Здесь, в Москве, смотрели на Боратынского иными глазами, чем в Петербурге, в Кюмени, в Гельзингфорсе.

Конечно, странно говорить о том, что Боратынский мог бы близко сойтись со стариком Дмитриевым. Ни сейчас, ни потом, когда они будут видеться чуть не ежедневно, живя в соседних домах на Спиридоновке, они не сблизятся. Боратынскому, верно, всегда будет мешать светская чопорность старика. Зато он -- устная история государства Российского последних пятидесяти лет в анекдотах и живых картинах. "Каждые два часа беседы с ним могут дать материалов на том записок". Но застегнута душа в беседах Дмитриева: в истории государства -- даже когда она состоит из рассказов о частной жизни сенаторов, министров, государей -- лицо имеет смысл не свой собственный, а по отношению к государству. "Баратынский как-то не ценил ума и любезности Дмитриева. Он говаривал, что, уходя после вечера, у него проведенного, ему всегда кажется, что он был у всенощной... Между тем он высоко ставил дарование поэта". -- Дмитриев, быть может, платил Боратынскому тем же. Вот, кстати, эпизод. Однажды Иван Иванович рассуждал о том, как следует читать стихи, в своей обычной манере (а, к слову сказать, по манере этой не всегда было понятно, чего более в ту или иную минуту в его речах: серьезности или насмешки, и если насмешки, то над кем именно из тех, о ком он говорит?). Рассуждал он и сравнивал Боратынского, Василия Львовича Пушкина и Державина: "Баратынский пишет стихи хорошо, а читает их дурно, без всякой претензии, не так, как Василий Львович, который хочет выразить всякое слово. -- Державин также читал очень дурно стихи". -- Не умея полноценно объяснить, в чем здесь соль иронии над бедным Василием Львовичем, полагаем, однако, что начало рассуждения высказано без насмешки и что старик действительно считал, что Боратынский пишет стихи хорошо. А редко о ком из младших поэтов Дмитриев отзывался с похвалой и без сарказма.

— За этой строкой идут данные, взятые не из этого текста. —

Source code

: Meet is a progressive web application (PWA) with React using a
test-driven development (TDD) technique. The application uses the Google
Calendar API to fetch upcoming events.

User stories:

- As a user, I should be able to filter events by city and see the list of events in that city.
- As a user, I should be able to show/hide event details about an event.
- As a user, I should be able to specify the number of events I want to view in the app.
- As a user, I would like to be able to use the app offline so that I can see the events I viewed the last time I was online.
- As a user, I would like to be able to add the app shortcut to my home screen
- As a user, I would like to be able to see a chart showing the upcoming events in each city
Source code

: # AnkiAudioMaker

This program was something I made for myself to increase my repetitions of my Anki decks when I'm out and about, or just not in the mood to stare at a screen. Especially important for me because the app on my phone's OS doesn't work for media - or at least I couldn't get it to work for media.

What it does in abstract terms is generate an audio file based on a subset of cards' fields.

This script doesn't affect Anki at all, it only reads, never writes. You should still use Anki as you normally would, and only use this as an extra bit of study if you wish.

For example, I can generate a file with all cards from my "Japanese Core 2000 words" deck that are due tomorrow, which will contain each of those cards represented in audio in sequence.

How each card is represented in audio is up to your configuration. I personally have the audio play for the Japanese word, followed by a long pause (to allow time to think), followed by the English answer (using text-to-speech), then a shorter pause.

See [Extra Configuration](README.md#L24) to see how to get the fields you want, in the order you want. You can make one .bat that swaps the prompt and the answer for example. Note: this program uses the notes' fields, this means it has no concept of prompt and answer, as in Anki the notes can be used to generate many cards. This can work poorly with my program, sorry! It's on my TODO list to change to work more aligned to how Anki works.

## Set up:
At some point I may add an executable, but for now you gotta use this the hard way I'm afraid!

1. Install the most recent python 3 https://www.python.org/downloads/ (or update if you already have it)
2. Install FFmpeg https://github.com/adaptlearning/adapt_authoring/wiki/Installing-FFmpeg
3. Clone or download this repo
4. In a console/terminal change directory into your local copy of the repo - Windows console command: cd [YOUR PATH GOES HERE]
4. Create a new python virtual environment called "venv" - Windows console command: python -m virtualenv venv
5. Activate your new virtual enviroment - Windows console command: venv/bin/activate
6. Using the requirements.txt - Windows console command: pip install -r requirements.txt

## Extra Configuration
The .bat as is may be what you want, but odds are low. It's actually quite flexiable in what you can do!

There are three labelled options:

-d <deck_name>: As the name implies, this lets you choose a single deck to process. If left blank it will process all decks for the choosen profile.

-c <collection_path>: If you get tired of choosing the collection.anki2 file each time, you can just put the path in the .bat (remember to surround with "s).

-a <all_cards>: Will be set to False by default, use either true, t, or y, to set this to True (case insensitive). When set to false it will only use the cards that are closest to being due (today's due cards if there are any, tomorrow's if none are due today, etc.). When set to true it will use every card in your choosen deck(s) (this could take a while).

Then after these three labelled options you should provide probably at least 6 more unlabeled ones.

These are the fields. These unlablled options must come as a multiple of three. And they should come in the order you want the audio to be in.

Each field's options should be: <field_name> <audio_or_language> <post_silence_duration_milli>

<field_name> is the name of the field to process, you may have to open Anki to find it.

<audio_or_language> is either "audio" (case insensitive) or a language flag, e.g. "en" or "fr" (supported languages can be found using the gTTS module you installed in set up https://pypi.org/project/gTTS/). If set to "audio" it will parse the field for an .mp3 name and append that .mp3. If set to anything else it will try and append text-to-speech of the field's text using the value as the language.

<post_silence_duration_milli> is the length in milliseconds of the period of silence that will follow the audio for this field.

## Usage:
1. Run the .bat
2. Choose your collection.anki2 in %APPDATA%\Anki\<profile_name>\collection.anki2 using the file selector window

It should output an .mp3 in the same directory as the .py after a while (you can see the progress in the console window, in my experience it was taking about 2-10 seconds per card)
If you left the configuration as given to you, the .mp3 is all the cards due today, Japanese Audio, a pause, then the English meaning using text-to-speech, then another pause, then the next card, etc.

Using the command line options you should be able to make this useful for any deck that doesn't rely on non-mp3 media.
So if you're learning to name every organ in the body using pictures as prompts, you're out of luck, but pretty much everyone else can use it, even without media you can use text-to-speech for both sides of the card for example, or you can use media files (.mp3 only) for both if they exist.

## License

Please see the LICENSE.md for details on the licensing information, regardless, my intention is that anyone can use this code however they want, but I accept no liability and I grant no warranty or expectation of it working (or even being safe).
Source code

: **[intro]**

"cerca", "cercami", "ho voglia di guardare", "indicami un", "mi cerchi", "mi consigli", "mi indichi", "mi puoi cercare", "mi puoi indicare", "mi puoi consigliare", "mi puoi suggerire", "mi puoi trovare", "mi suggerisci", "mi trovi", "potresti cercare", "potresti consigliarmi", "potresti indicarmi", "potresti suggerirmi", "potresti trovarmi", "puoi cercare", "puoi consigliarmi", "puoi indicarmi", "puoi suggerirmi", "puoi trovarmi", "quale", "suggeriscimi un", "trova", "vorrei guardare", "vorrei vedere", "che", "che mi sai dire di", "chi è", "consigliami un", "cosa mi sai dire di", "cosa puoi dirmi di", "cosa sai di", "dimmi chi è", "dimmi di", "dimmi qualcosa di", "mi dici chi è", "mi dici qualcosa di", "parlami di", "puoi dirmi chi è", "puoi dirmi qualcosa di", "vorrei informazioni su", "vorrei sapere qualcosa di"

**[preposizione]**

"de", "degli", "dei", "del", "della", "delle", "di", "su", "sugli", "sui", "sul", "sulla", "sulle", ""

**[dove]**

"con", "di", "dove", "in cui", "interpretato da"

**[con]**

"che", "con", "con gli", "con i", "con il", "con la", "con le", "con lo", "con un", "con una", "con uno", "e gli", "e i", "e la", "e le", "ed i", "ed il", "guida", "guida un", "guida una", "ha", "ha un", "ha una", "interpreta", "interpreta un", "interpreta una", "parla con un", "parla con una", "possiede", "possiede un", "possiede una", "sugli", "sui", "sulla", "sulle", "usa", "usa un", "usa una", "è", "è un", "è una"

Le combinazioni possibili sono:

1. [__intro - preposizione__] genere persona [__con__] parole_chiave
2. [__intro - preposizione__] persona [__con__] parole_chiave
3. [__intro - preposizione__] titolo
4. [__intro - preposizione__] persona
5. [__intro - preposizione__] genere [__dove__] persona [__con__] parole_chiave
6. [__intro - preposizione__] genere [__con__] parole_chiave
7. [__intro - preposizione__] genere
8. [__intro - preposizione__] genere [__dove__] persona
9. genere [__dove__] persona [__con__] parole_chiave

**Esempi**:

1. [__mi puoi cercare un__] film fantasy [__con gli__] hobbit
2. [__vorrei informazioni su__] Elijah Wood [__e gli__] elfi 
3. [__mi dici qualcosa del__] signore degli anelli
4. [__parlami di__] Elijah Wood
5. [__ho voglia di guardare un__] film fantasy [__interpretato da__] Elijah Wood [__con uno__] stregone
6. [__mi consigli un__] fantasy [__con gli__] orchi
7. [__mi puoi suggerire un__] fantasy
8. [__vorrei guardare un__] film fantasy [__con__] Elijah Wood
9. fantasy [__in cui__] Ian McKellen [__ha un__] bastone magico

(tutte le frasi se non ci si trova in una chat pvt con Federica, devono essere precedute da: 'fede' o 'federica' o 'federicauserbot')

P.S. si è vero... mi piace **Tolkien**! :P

Но все же Дмитриев есть Дмитриев -- "большой наблюдатель приличий и учтивости", все в нем "размеренно, чинно, опрятно, даже чопорно, как в немце".

Иное дело -- Давыдов и Вяземский. Давыдов -- быстр, в глазах блеск, бодр, крутит усы. "Огонь! -- с каким жаром говорил он о поэзии, о Пушкине, о Жуковском... Как восхищался Байроном, рассказывал места из него... Огонь, огонь". Закупоренная отставной московской жизнью, военная энергия его не знает деления на возрасты: Боратынский для него -- наш без раздумий, и он втягивает его в свое кипение ("Забуду ль о счастливом дне, когда приятельской рукою пожал Давыдов руку мне!").

Вяземский тоже закупорен в Москве; настоящая его жизнь, истинные его друзья: Александр Иванович Тургенев -- за границей, Жуковский -- в Петербурге, младший его приятель -- Пушкин -- в ссылке. В московской словесности он, в сущности, один бьется с Каченовским, Михай-лом Дмитриевым, Писаревым, Аксаковым. Ему как воздух нужен литературный сочувственник, который бы был рядом, в Москве, которому можно слово сказать. Может быть, скоро Вяземскому уже кажется, что видит в Боратынском -- нового Дмитриева: речь нетороплива, слова обдуманны, мысль в беседе точна. Засценной истории государства Российского от него ждать не приходится, но суждения о предметах и лицах -- как в иных стихах Вольтера.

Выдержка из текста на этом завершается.